WORK TASK: Leave the pictures out and reproduce all the entries word for word.

(Rendered images with source text)
§

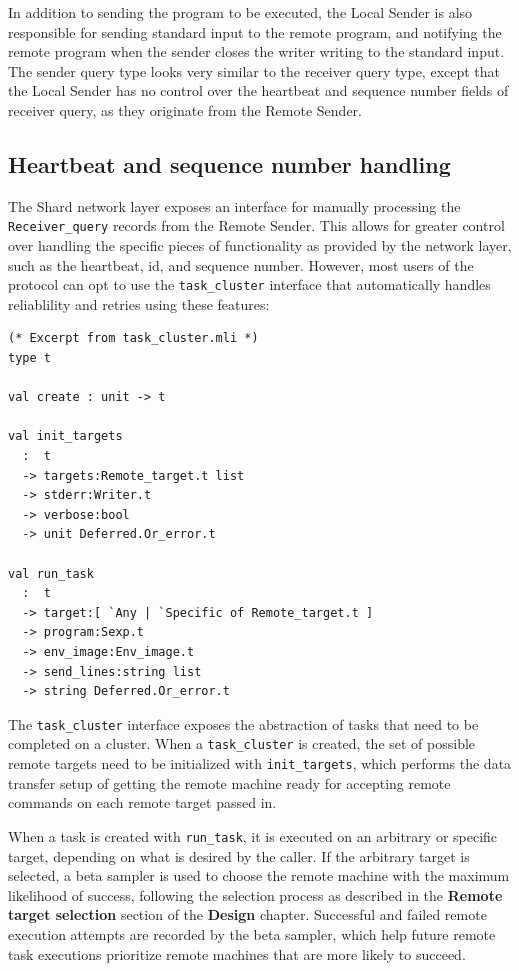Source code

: \documentclass[oneside]{report}
\begin{document}
In addition to sending the program to be executed, the Local Sender is also responsible for sending standard input to the remote program, and notifying the remote program when the sender closes the writer writing to the standard input.
The sender query type looks very similar to the receiver query type, except that the Local Sender has no control over the heartbeat and sequence number fields of receiver query, as they originate from the Remote Sender.

\subsection{Heartbeat and sequence number handling}

The Shard network layer exposes an interface for manually processing the \texttt{Receiver\_query} records from the Remote Sender.
This allows for greater control over handling the specific pieces of functionality as provided by the network layer, such as the heartbeat, id, and sequence number. However, most users of the protocol can opt to use the \texttt{task\_cluster} interface that automatically handles reliablility and retries using these features:

\begin{minipage}[c]{\textwidth-15pt}
  \begin{lstlisting}
(* Excerpt from task_cluster.mli *)
type t

val create : unit -> t

val init_targets
  :  t
  -> targets:Remote_target.t list
  -> stderr:Writer.t
  -> verbose:bool
  -> unit Deferred.Or_error.t

val run_task
  :  t
  -> target:[ `Any | `Specific of Remote_target.t ]
  -> program:Sexp.t
  -> env_image:Env_image.t
  -> send_lines:string list
  -> string Deferred.Or_error.t
\end{lstlisting}
  \smallskip
\end{minipage}

The \texttt{task\_cluster} interface exposes the abstraction of tasks that need to be completed on a cluster.
When a \texttt{task\_cluster} is created, the set of possible remote targets need to be initialized with \texttt{init\_targets}, which performs the data transfer setup of getting the remote machine ready for accepting remote commands on each remote target passed in.

When a task is created with \texttt{run\_task}, it is executed on an arbitrary or specific target, depending on what is desired by the caller.
If the arbitrary target is selected, a beta sampler is used to choose the remote machine with the maximum likelihood of success, following the selection process as described in the \textbf{Remote target selection} section of the \textbf{Design} chapter.
Successful and failed remote execution attempts are recorded by the beta sampler, which help future remote task executions prioritize remote machines that are more likely to succeed.
\end{document}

§

TASK RESPONSE:
Source code

: \documentclass[oneside]{report}
\begin{document}
In addition to sending the program to be executed, the Local Sender is also responsible for sending standard input to the remote program, and notifying the remote program when the sender closes the writer writing to the standard input.
The sender query type looks very similar to the receiver query type, except that the Local Sender has no control over the heartbeat and sequence number fields of receiver query, as they originate from the Remote Sender.

\subsection{Heartbeat and sequence number handling}

The Shard network layer exposes an interface for manually processing the \texttt{Receiver\_query} records from the Remote Sender.
This allows for greater control over handling the specific pieces of functionality as provided by the network layer, such as the heartbeat, id, and sequence number. However, most users of the protocol can opt to use the \texttt{task\_cluster} interface that automatically handles reliablility and retries using these features:

\begin{minipage}[c]{\textwidth-15pt}
  \begin{lstlisting}
(* Excerpt from task_cluster.mli *)
type t

val create : unit -> t

val init_targets
  :  t
  -> targets:Remote_target.t list
  -> stderr:Writer.t
  -> verbose:bool
  -> unit Deferred.Or_error.t

val run_task
  :  t
  -> target:[ `Any | `Specific of Remote_target.t ]
  -> program:Sexp.t
  -> env_image:Env_image.t
  -> send_lines:string list
  -> string Deferred.Or_error.t
\end{lstlisting}
  \smallskip
\end{minipage}

The \texttt{task\_cluster} interface exposes the abstraction of tasks that need to be completed on a cluster.
When a \texttt{task\_cluster} is created, the set of possible remote targets need to be initialized with \texttt{init\_targets}, which performs the data transfer setup of getting the remote machine ready for accepting remote commands on each remote target passed in.

When a task is created with \texttt{run\_task}, it is executed on an arbitrary or specific target, depending on what is desired by the caller.
If the arbitrary target is selected, a beta sampler is used to choose the remote machine with the maximum likelihood of success, following the selection process as described in the \textbf{Remote target selection} section of the \textbf{Design} chapter.
Successful and failed remote execution attempts are recorded by the beta sampler, which help future remote task executions prioritize remote machines that are more likely to succeed.
\end{document}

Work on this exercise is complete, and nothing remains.